Since then, narcissism has become a household word; in analytic literature, given the great preoccupation with the subject, the term is used more than almost any other'. [1]

The meaning of narcissism has changed over time. Today narcissism "refers to an interest in or concern with the self along a broad continuum, from healthy to pathological ... including such concepts as self-esteem, self-system, and self-representation, and true or false self". [2]

Before Freud

In Greek mythology, Narcissus was a handsome youth who rejected the desperate advances of the nymph Echo. As punishment, he was doomed to fall in love with his own reflection in a pool of water.
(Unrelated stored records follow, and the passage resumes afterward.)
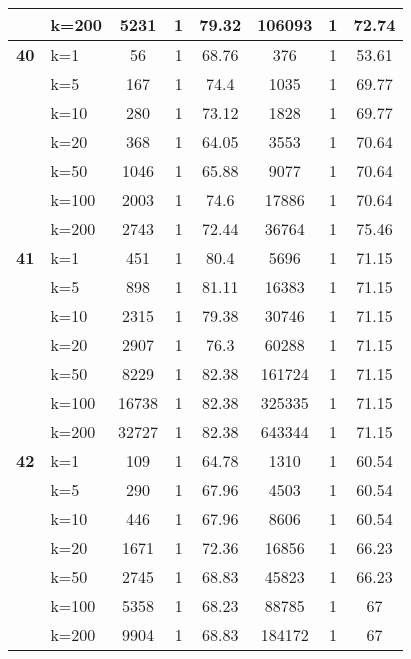 \begin{table}[htbp]
\begin{tabular}{ll|ccc|ccc}
     & k=200 & 5231 & 1 & 79.32 & 106093 & 1 & 72.74 \\ \hline
    \multicolumn{1}{r}{\textbf{40}} & k=1 & 56 & 1 & 68.76 & 376 & 1 & 53.61 \\ 
     & k=5 & 167 & 1 & 74.4 & 1035 & 1 & 69.77 \\ 
     & k=10 & 280 & 1 & 73.12 & 1828 & 1 & 69.77 \\ 
     & k=20 & 368 & 1 & 64.05 & 3553 & 1 & 70.64 \\ 
     & k=50 & 1046 & 1 & 65.88 & 9077 & 1 & 70.64 \\ 
     & k=100 & 2003 & 1 & 74.6 & 17886 & 1 & 70.64 \\ 
     & k=200 & 2743 & 1 & 72.44 & 36764 & 1 & 75.46 \\ \hline
    \multicolumn{1}{r}{\textbf{41}} & k=1 & 451 & 1 & 80.4 & 5696 & 1 & 71.15 \\ 
     & k=5 & 898 & 1 & 81.11 & 16383 & 1 & 71.15 \\ 
     & k=10 & 2315 & 1 & 79.38 & 30746 & 1 & 71.15 \\ 
     & k=20 & 2907 & 1 & 76.3 & 60288 & 1 & 71.15 \\ 
     & k=50 & 8229 & 1 & 82.38 & 161724 & 1 & 71.15 \\ 
     & k=100 & 16738 & 1 & 82.38 & 325335 & 1 & 71.15 \\ 
     & k=200 & 32727 & 1 & 82.38 & 643344 & 1 & 71.15 \\ \hline
    \multicolumn{1}{r}{\textbf{42}} & k=1 & 109 & 1 & 64.78 & 1310 & 1 & 60.54 \\ 
     & k=5 & 290 & 1 & 67.96 & 4503 & 1 & 60.54 \\ 
     & k=10 & 446 & 1 & 67.96 & 8606 & 1 & 60.54 \\ 
     & k=20 & 1671 & 1 & 72.36 & 16856 & 1 & 66.23 \\ 
     & k=50 & 2745 & 1 & 68.83 & 45823 & 1 & 66.23 \\ 
     & k=100 & 5358 & 1 & 68.23 & 88785 & 1 & 67 \\ 
     & k=200 & 9904 & 1 & 68.83 & 184172 & 1 & 67 \\ \hline
    \end{tabular}
    \label{use_case_7}
    \end{table}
Unable to consummate his love, Narcissus 'lay gazing enraptured into the pool, hour after hour', [3] and finally pined away, changing into a flower that bears his name, the narcissus.

The story was retold in Latin by Ovid in his Metamorphoses , in which form it would have great influence on medieval and Renaissance culture. 'Ovid's tale of Echo and Narcissus...weaves in and out of most of the English examples of the Ovidian narrative poem'; [4] and 'allusions to the story of Narcissus...play a large part in the poetics of the Sonnets' [5] of Shakespeare. Here the term used was 'self-love...Feed'st thy light's flame with self-substantial fuel'. [6] Francis Bacon used the same term: 'it is the nature of extreme self-lovers, as they will set a house on fire, and it were but to roast their eggs...those that (as Cicero says of Pompey) are sui amantes sine rivali...lovers of themselves without rivals'. [7]
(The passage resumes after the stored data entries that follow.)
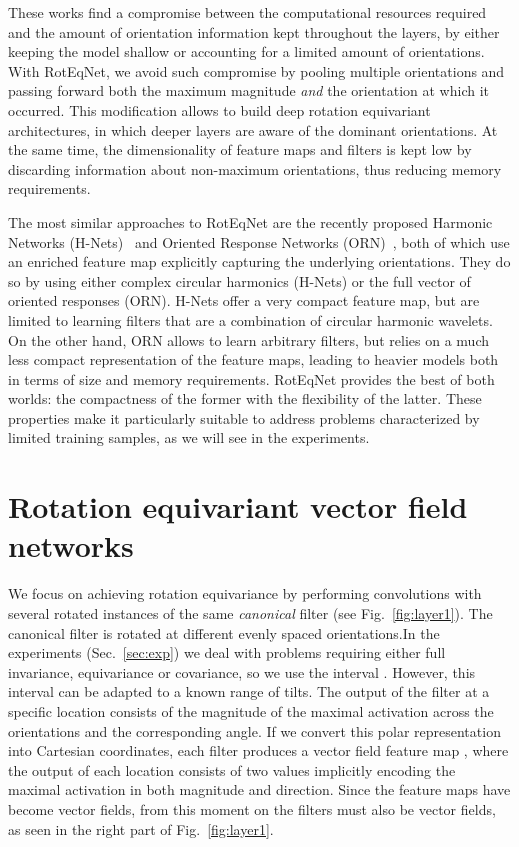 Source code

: \documentclass[10pt,twocolumn,letterpaper,table]{article}
\begin{document}
These works find a compromise between the computational resources required and the amount of orientation information kept throughout the layers, by either keeping the model shallow or accounting for a limited amount of orientations. With RotEqNet, we avoid such compromise by pooling multiple orientations and passing forward both the maximum magnitude \emph{and} the orientation at which it occurred. This modification allows to build deep rotation equivariant architectures, in which deeper layers are aware of the dominant orientations. At the same time, the dimensionality of feature maps and filters is kept low by discarding information about non-maximum orientations, thus reducing memory requirements.
	
The most similar approaches to RotEqNet are the recently proposed Harmonic Networks (H-Nets)~\cite{worrall2016harmonic} and Oriented Response Networks (ORN)~\cite{zhou2017oriented}, both of which use an enriched feature map explicitly capturing the underlying orientations. They do so by using either complex circular harmonics (H-Nets) or the full vector of oriented responses (ORN). H-Nets offer a very compact feature map, but are limited to learning filters that are a combination of circular harmonic wavelets. On the other hand, ORN allows to learn arbitrary filters, but relies on a much less compact representation of the feature maps, leading to heavier models both in terms of size and memory requirements. RotEqNet provides the best of both worlds: the compactness of the former with the flexibility of the latter. These properties make it particularly suitable to address problems characterized by limited training samples, as we will see in the experiments.

\section{Rotation equivariant vector field networks}
	
We focus on achieving rotation equivariance by performing convolutions with several rotated instances of the same \emph{canonical} filter (see Fig.~\ref{fig:layer1}). The canonical filter  is rotated at  different evenly spaced orientations.In the experiments (Sec.~\ref{sec:exp}) we deal with problems requiring either full invariance, equivariance or covariance, so we use the interval . However, this interval can be adapted to a  known range of tilts.
The output of the filter  at a specific location consists of the magnitude of the maximal activation across the orientations and the corresponding angle. If we convert this polar representation into Cartesian coordinates, each filter  produces a vector field feature map , where the output of each location consists of two values  implicitly encoding the maximal activation in both magnitude and direction. Since the feature maps have become vector fields, from this moment on the filters must also be vector fields, as seen in the right part of Fig.~\ref{fig:layer1}.
	
\end{document}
At the start of the nineteenth century Byron used the same term, describing how, "Self-love for ever creeps out, like a snake, to sting anything which happens...to stumble on it." [8] while Baudelaire wrote of 'as vigorous a growth in the heart of natural man as self-love', as well as of those who 'like Narcissuses of fat-headedness...are contemplating the crowd, as though it were a river, offering them their own image'. [9]

By mid-century, however, egotism was perhaps an equally common expression for self-absorption: 'egotists...made acutely conscious of a self, by the torture in which it dwells' [10] —though still with 'curious suggestions of the Narcissus legend' [11] in the background.

At the century's close, the term as we now know it finally emerged, with Havelock Ellis, the English sexologist, writing a short paper in 1927 on its coining, in which he 'argued that the priority should in fact be divided between himself and Paul Näcke, explaining that the term "narcissus-like" had been used by him in 1898 as a description of a psychological attitude, and that Näcke in 1899 had introduced the term Narcismus to describe a sexual perversion'. [12]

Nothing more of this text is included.